Phylogenetic and Protein Structure Analyses Provide Insight into the Evolution and Diversification of the CD36 Domain “Apex” among Scavenger Receptor Class B Proteins across Eukarya

Abstract

Abstract The cluster of differentiation 36 (CD36) domain defines the characteristic ectodomain associated with class B scavenger receptor (SR-B) proteins. In bilaterians, SR-Bs play critical roles in diverse biological processes including innate immunity functions such as pathogen recognition and apoptotic cell clearance, as well as metabolic sensing associated with fatty acid uptake and cholesterol transport.
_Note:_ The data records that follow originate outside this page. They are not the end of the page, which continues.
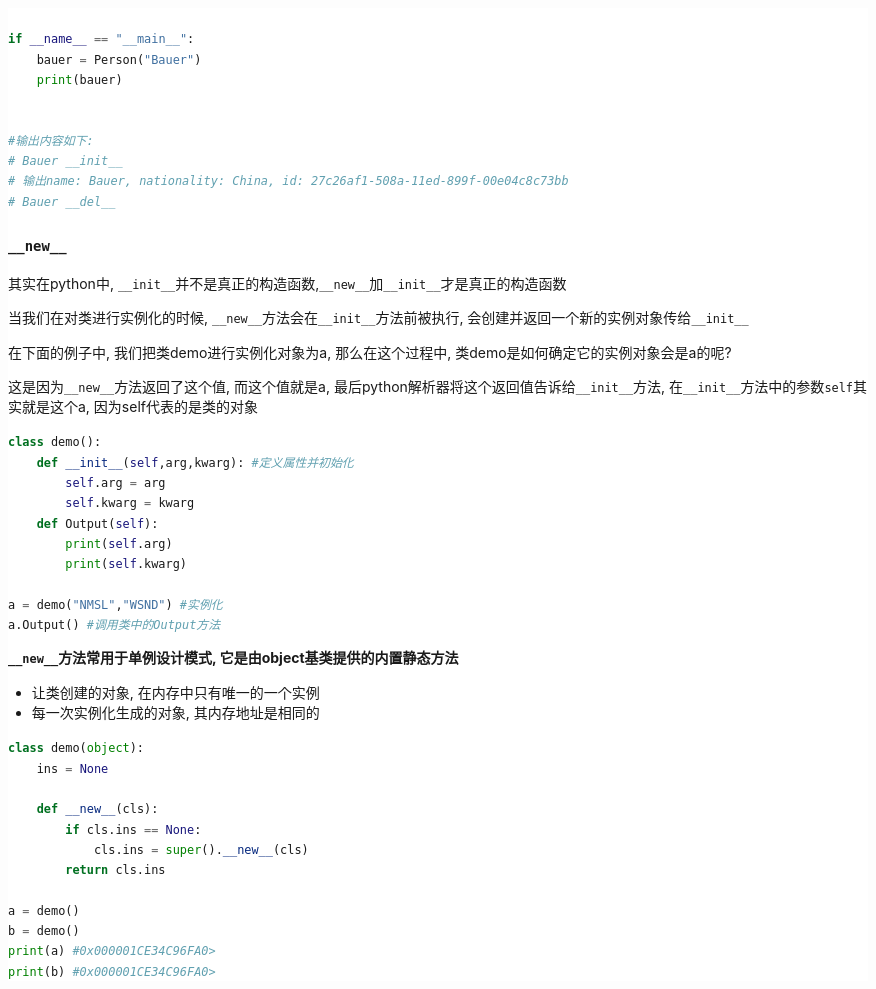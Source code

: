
 ```py

if __name__ == "__main__":
    bauer = Person("Bauer")   
    print(bauer) 
    
    
#输出内容如下:
# Bauer __init__
# 输出name: Bauer, nationality: China, id: 27c26af1-508a-11ed-899f-00e04c8c73bb
# Bauer __del__
```



### `__new__`

其实在python中, `__init__`并不是真正的构造函数,`__new__`加`__init__`才是真正的构造函数

当我们在对类进行实例化的时候, `__new__`方法会在`__init__`方法前被执行, 会创建并返回一个新的实例对象传给`__init__`



在下面的例子中, 我们把类demo进行实例化对象为a, 那么在这个过程中, 类demo是如何确定它的实例对象会是a的呢?

这是因为`__new__`方法返回了这个值, 而这个值就是a, 最后python解析器将这个返回值告诉给`__init__`方法, 在`__init__`方法中的参数`self`其实就是这个a, 因为self代表的是类的对象

```py
class demo():
    def __init__(self,arg,kwarg): #定义属性并初始化
        self.arg = arg
        self.kwarg = kwarg
    def Output(self):
        print(self.arg)
        print(self.kwarg)
        
a = demo("NMSL","WSND") #实例化
a.Output() #调用类中的Output方法
```



**`__new__`方法常用于单例设计模式, 它是由object基类提供的内置静态方法** 

- 让类创建的对象, 在内存中只有唯一的一个实例
- 每一次实例化生成的对象, 其内存地址是相同的

```python
class demo(object):
    ins = None

    def __new__(cls):
        if cls.ins == None:
            cls.ins = super().__new__(cls)
        return cls.ins

a = demo()
b = demo()
print(a) #0x000001CE34C96FA0>
print(b) #0x000001CE34C96FA0>
```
Although previous studies suggest this protein family is ancient, SR-B diversity across Eukarya has not been robustly characterized. We analyzed SR-B homologs identified from the genomes and transcriptomes of 165 diverse eukaryotic species. The presence of highly conserved amino acid motifs across major eukaryotic supergroups supports the presence of a SR-B homolog in the last eukaryotic common ancestor. Our comparative analyses of SR-B protein structure identify the retention of a canonical asymmetric beta barrel tertiary structure within the CD36 ectodomain across Eukarya. We also identify multiple instances of independent lineage-specific sequence expansions in the apex region of the CD36 ectodomain—a region functionally associated with ligand-sensing. We hypothesize that a combination of both sequence expansion and structural variation in the CD36 apex region may reflect the evolution of SR-B ligand-sensing specificity between diverse eukaryotic clades.